> Problem to work on
Go through the records and copy each line where the word "right" occurs.

==== Records to process

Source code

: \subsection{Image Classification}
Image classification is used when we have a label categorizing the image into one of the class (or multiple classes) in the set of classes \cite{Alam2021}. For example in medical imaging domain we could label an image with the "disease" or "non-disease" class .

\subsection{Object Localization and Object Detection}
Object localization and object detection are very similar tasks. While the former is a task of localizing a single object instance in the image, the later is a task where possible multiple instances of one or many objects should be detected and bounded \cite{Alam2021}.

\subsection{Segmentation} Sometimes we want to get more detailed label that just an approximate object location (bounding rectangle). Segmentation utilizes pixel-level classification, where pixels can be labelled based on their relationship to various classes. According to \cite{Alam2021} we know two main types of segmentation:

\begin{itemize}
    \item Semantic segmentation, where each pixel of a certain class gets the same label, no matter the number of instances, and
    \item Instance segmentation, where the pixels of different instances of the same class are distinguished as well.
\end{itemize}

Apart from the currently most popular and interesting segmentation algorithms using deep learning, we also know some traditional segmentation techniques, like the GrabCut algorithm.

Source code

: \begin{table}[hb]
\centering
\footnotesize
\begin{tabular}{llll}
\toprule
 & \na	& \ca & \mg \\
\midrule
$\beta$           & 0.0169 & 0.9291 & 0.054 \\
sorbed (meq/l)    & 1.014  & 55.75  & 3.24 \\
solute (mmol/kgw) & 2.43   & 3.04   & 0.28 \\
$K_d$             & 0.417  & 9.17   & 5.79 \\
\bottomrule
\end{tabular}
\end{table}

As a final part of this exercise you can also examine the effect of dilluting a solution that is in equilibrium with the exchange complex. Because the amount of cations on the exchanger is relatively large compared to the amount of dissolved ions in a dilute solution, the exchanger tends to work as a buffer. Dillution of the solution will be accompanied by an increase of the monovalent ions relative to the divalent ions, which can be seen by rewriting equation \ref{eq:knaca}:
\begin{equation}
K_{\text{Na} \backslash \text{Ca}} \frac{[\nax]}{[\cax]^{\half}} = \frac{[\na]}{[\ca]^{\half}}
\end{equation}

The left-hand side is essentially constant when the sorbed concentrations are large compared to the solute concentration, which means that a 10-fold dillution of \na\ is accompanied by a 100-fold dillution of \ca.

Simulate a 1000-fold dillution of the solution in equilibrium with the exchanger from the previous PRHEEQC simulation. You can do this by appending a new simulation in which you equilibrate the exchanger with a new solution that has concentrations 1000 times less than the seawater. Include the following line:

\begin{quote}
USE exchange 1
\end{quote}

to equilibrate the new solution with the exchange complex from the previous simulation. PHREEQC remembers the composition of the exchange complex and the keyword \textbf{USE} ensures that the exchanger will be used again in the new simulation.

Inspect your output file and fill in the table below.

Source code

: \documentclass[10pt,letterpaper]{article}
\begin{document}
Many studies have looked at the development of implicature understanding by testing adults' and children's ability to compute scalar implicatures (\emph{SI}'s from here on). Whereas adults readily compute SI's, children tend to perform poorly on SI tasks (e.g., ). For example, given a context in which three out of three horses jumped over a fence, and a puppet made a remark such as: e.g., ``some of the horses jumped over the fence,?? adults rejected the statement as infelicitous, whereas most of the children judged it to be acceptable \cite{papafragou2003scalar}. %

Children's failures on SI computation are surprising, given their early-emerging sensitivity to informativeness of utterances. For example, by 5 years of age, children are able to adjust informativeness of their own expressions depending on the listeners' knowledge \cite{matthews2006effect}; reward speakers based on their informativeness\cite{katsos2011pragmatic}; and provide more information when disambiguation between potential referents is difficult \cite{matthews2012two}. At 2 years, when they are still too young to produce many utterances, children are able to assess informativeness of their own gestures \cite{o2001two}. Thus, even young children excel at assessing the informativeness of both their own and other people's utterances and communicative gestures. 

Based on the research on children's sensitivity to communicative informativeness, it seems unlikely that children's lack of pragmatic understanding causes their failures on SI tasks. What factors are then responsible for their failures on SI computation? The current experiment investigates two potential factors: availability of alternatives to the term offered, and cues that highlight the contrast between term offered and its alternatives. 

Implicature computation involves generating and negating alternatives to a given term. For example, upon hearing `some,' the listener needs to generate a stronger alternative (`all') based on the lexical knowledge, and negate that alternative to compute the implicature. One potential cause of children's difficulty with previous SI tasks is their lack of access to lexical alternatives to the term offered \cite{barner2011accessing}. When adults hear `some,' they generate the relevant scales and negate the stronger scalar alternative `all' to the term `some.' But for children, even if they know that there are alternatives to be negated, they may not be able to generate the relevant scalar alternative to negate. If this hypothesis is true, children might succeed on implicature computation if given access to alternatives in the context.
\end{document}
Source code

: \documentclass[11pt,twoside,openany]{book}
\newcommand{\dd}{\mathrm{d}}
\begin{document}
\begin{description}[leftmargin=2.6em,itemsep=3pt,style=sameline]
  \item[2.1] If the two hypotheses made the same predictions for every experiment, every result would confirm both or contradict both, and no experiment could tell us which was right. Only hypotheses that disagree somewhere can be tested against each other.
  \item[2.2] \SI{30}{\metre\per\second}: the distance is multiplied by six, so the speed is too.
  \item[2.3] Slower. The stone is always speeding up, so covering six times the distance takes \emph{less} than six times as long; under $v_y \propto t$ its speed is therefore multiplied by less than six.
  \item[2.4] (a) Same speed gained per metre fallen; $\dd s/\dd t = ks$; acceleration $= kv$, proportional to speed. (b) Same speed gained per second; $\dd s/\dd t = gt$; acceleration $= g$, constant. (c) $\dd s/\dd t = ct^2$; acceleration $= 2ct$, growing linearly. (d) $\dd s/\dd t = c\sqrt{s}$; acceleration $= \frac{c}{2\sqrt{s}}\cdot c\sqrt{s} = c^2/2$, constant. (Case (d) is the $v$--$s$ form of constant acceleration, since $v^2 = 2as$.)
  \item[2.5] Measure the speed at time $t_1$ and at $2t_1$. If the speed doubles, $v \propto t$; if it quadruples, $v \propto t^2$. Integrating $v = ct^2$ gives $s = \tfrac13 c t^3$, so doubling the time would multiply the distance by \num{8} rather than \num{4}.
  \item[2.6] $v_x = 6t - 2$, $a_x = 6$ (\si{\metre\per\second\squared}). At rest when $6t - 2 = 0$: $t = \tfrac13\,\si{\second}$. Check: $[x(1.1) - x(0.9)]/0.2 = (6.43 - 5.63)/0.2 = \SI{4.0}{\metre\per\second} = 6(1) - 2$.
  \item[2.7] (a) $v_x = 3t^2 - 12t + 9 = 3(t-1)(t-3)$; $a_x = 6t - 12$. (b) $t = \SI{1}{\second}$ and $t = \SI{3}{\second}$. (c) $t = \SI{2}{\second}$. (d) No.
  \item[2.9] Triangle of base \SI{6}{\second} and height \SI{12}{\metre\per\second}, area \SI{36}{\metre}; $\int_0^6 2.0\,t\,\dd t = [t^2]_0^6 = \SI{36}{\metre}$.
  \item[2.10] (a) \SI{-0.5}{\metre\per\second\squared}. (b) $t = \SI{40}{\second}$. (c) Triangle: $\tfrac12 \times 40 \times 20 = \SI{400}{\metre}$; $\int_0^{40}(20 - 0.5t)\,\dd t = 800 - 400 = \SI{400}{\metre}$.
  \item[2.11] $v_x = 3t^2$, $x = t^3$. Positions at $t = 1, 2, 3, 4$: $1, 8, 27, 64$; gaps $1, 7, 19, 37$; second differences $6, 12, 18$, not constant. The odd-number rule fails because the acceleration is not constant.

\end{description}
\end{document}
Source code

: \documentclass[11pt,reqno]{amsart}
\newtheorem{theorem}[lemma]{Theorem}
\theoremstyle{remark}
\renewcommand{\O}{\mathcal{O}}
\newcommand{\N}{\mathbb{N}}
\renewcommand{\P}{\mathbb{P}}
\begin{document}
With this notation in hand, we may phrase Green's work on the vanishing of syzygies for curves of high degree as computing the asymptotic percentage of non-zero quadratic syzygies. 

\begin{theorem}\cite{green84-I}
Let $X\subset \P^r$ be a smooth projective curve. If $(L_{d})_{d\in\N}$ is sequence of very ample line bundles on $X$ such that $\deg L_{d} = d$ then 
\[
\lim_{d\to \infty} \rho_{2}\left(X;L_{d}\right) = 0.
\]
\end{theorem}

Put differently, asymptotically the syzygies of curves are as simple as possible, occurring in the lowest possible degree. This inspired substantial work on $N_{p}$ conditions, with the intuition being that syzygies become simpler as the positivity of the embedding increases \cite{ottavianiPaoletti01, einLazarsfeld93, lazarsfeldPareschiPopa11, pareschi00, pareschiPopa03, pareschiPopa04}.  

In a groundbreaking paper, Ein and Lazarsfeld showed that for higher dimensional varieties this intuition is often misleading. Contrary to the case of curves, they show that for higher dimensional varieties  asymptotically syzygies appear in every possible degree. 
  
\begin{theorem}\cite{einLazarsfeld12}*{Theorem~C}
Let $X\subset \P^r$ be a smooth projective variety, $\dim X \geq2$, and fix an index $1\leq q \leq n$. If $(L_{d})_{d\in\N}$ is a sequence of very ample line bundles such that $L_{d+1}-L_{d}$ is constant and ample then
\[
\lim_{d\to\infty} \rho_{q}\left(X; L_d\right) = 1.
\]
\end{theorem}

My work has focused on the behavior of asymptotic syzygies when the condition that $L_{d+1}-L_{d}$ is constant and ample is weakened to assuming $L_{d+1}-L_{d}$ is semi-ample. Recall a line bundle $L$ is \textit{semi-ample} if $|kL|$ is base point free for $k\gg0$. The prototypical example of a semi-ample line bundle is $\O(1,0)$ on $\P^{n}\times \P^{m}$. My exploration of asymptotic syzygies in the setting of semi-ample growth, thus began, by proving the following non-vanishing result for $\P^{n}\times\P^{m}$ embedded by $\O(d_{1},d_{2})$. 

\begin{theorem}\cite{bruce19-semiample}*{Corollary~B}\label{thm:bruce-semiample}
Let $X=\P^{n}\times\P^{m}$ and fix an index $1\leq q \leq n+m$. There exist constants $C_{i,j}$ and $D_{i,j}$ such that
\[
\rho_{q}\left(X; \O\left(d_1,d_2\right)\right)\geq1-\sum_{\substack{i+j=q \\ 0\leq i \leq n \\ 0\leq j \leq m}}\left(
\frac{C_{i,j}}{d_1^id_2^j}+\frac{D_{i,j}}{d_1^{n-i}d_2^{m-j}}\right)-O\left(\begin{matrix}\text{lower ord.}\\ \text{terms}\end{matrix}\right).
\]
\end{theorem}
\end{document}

========

> Your solution
  \item[2.1] If the two hypotheses made the same predictions for every experiment, every result would confirm both or contradict both, and no experiment could tell us which was right. Only hypotheses that disagree somewhere can be tested against each other.
\lim_{d\to \infty} \rho_{2}\left(X;L_{d}\right) = 0.
\lim_{d\to\infty} \rho_{q}\left(X; L_d\right) = 1.
\rho_{q}\left(X; \O\left(d_1,d_2\right)\right)\geq1-\sum_{\substack{i+j=q \\ 0\leq i \leq n \\ 0\leq j \leq m}}\left(
\frac{C_{i,j}}{d_1^id_2^j}+\frac{D_{i,j}}{d_1^{n-i}d_2^{m-j}}\right)-O\left(\begin{matrix}\text{lower ord.}\\ \text{terms}\end{matrix}\right).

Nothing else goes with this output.